Molti non credono alla fattibilità di questo disegno. Va detta la verità. Pesano i fallimenti del passato e la tradizionale postura minoritaria dei liberali, centristi, riformisti e quant’altro oltre alla innata litigiosità delle personalità passate e presenti di quest’area culturalmente slegata dall’idea di una politica di massa, persino refrattaria alla pratica dell’organizzazione. «Non facciamo un circolo di sfigati che fanno training autogeno tra di loro», ha tenuto a sottolineare Calenda mostrandosi attento a gettare semi valoriali in grado di attrarre altri mondi. E in questo senso è ineludibile il nodo del rapporto con la sinistra, nel senso dei suoi valori. Valori con cui l’ultimo Pd ha pasticciato sull’altare di «alleanze strategiche» con i demagoghi dell’uno vale uno e della rendita clientelare.

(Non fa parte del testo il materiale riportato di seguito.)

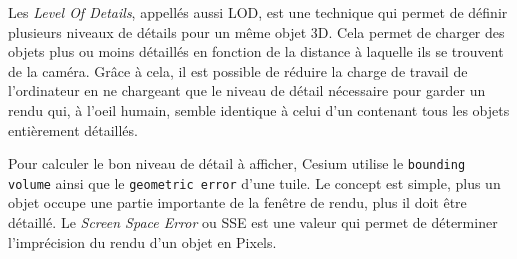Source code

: Les \textit{Level Of Details}, appellés aussi LOD, est une technique qui permet de définir plusieurs niveaux de détails pour un même objet 3D. Cela permet de charger des objets plus ou moins détaillés en fonction de la distance à laquelle ils se trouvent de la caméra. Grâce à cela, il est possible de réduire la charge de travail de l'ordinateur en ne chargeant que le niveau de détail nécessaire pour garder un rendu qui, à l'oeil humain, semble identique à celui d'un contenant tous les objets entièrement détaillés.

Pour calculer le bon niveau de détail à afficher, Cesium utilise le \texttt{bounding volume} ainsi que le \texttt{geometric error} d'une tuile. Le concept est simple, plus un objet occupe une partie importante de la fenêtre de rendu, plus il doit être détaillé. Le \textit{Screen Space Error} ou SSE est une valeur qui permet de déterminer l'imprécision du rendu d'un objet en Pixels.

Renew Italia rappresenta dunque una sfida al Pd che non banalizzeremmo con l’abusata formula dell’«Opa» come si trattasse di marketing e non di politica. Soprattutto è il Pd che non dovrebbe viverla in questo modo, magari alzando le spalle. Ed è una sfida alla destra repubblicana. Renzi ha chiarito che la luna di miele di Meloni potrebbe declinare presto, ma anche se così non fosse – diciamo noi – questo sarebbe un motivo in più per contrastare qui e ora il suo disegno provinciale e privo di visione.

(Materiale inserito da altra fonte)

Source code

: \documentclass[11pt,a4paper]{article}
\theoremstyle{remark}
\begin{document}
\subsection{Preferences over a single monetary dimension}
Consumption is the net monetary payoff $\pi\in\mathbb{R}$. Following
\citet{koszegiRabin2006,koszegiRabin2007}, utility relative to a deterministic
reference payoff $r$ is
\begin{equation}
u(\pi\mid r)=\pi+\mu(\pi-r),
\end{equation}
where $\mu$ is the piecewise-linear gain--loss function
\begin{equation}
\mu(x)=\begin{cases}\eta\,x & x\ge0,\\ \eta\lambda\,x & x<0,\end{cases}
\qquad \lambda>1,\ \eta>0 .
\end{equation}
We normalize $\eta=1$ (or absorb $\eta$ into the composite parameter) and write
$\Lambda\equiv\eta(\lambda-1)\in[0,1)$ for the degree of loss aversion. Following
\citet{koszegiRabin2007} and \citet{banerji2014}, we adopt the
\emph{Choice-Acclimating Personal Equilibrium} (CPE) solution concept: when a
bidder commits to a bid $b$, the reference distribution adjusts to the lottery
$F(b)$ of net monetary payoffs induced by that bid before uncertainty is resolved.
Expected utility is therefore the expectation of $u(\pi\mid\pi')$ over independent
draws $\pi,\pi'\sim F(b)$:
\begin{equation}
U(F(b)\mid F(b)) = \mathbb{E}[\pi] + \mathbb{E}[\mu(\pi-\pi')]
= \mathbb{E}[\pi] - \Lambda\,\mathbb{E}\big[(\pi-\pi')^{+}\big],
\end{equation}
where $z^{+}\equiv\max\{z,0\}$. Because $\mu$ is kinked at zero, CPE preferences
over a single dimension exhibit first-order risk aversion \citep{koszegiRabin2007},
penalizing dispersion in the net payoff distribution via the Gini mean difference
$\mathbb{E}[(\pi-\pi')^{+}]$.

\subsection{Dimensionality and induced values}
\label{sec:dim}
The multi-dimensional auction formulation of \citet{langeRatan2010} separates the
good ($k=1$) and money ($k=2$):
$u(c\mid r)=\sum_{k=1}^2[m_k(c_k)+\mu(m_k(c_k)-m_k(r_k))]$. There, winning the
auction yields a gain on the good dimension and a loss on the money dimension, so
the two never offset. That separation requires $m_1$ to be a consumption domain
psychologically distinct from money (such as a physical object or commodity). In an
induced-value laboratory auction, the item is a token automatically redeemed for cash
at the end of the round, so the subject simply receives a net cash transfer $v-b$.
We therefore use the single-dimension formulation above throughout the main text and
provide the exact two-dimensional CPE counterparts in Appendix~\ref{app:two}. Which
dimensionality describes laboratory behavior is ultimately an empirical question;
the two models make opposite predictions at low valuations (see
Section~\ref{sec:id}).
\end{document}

Ecco dunque, come ha ironizzato Luigi Marattin, che obiettivamente si apre uno spazio tra la Cgil che intona l’inno sovietico e il ministro Sangiuliano che arruola Dante Alighieri accanto a La Russa e Lollobrigida. È solo una battuta, ma è per dire che anche il recupero della serietà (di stile draghiano, per capirci) non è un obiettivo di breve momento ma una necessità per la politica che ha bisogno di qualcuno che la sostenga. Però la novità che viene dall’appuntamento milanese non riguarda solo il quadro politico in senso stretto, ma sta invece nel mettere in chiaro la proposta di rompere le incrostazioni decennali, alcune addirittura secolari, del sistema produttivo, amministrativo e sociale che imprigionano il Paese che né le ricette statalista né tantomeno quelle assistenzialiste sono in grado di sciogliere.

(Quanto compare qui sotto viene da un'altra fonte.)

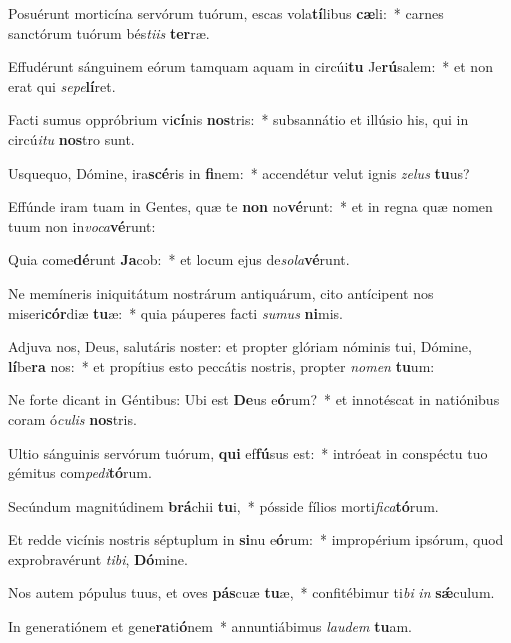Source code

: \item Posuérunt morticína servórum tuórum, escas vola\textbf{tí}libus \textbf{cæ}li:~* carnes sanctórum tuórum bés\textit{ti}\textit{is} \textbf{ter}ræ.
\item Effudérunt sánguinem eórum tamquam aquam in circúi\textbf{tu} Je\textbf{rú}salem:~* et non erat qui \textit{se}\textit{pe}\textbf{lí}ret.
\item Facti sumus oppróbrium vi\textbf{cí}nis \textbf{nos}tris:~* subsannátio et illúsio his, qui in circú\textit{i}\textit{tu} \textbf{nos}tro sunt.
\item Usquequo, Dómine, ira\textbf{scé}ris in \textbf{fi}nem:~* accendétur velut ignis \textit{ze}\textit{lus} \textbf{tu}us?
\item Effúnde iram tuam in Gentes, quæ te \textbf{non} no\textbf{vé}runt:~* et in regna quæ nomen tuum non in\textit{vo}\textit{ca}\textbf{vé}runt:
\item Quia come\textbf{dé}runt \textbf{Ja}cob:~* et locum ejus de\textit{so}\textit{la}\textbf{vé}runt.
\item Ne memíneris iniquitátum nostrárum antiquárum, cito antícipent nos miseri\textbf{cór}diæ \textbf{tu}æ:~* quia páuperes facti \textit{su}\textit{mus} \textbf{ni}mis.
\item Adjuva nos, Deus, salutáris noster: et propter glóriam nóminis tui, Dómine, \textbf{lí}be\textbf{ra} nos:~* et propítius esto peccátis nostris, propter \textit{no}\textit{men} \textbf{tu}um:
\item Ne forte dicant in Géntibus: Ubi est \textbf{De}us e\textbf{ó}rum?~* et innotéscat in natiónibus coram ó\textit{cu}\textit{lis} \textbf{nos}tris.
\item Ultio sánguinis servórum tuórum, \textbf{qui} ef\textbf{fú}sus est:~* intróeat in conspéctu tuo gémitus com\textit{pe}\textit{di}\textbf{tó}rum.
\item Secúndum magnitúdinem \textbf{brá}chii \textbf{tu}i,~* pósside fílios morti\textit{fi}\textit{ca}\textbf{tó}rum.
\item Et redde vicínis nostris séptuplum in \textbf{si}nu e\textbf{ó}rum:~* impropérium ipsórum, quod exprobravérunt \textit{ti}\textit{bi}, \textbf{Dó}mine.
\item Nos autem pópulus tuus, et oves \textbf{pás}cuæ \textbf{tu}æ,~* confitébimur ti\textit{bi} \textit{in} \textbf{sǽ}culum.
\item In generatiónem et gene\textbf{ra}ti\textbf{ó}nem~* annuntiábimus \textit{lau}\textit{dem} \textbf{tu}am.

È fondamentalmente per questo che il progetto non può che essere innovativo e riformista. E se si consente il termine anche «illuminista», nel senso della centralità della libertà e dei diritti dei cittadini: e per ciò stesso «popolare”» Ora che le tappe della costruzione di un vero partito sono state definite (tra marzo e aprile un manifesto valoriale, subito dopo, al massimo a settembre, un’assemblea costituente aperta a tutti coloro che si rivedono in questi) non resta che lavorare, lavorare, lavorare. Sapendo, come ha scritto Oscar Giannino, che «nessuno si illude che sia una cosa facile». Ma che qualcuno ci voglia provare è una buona notizia.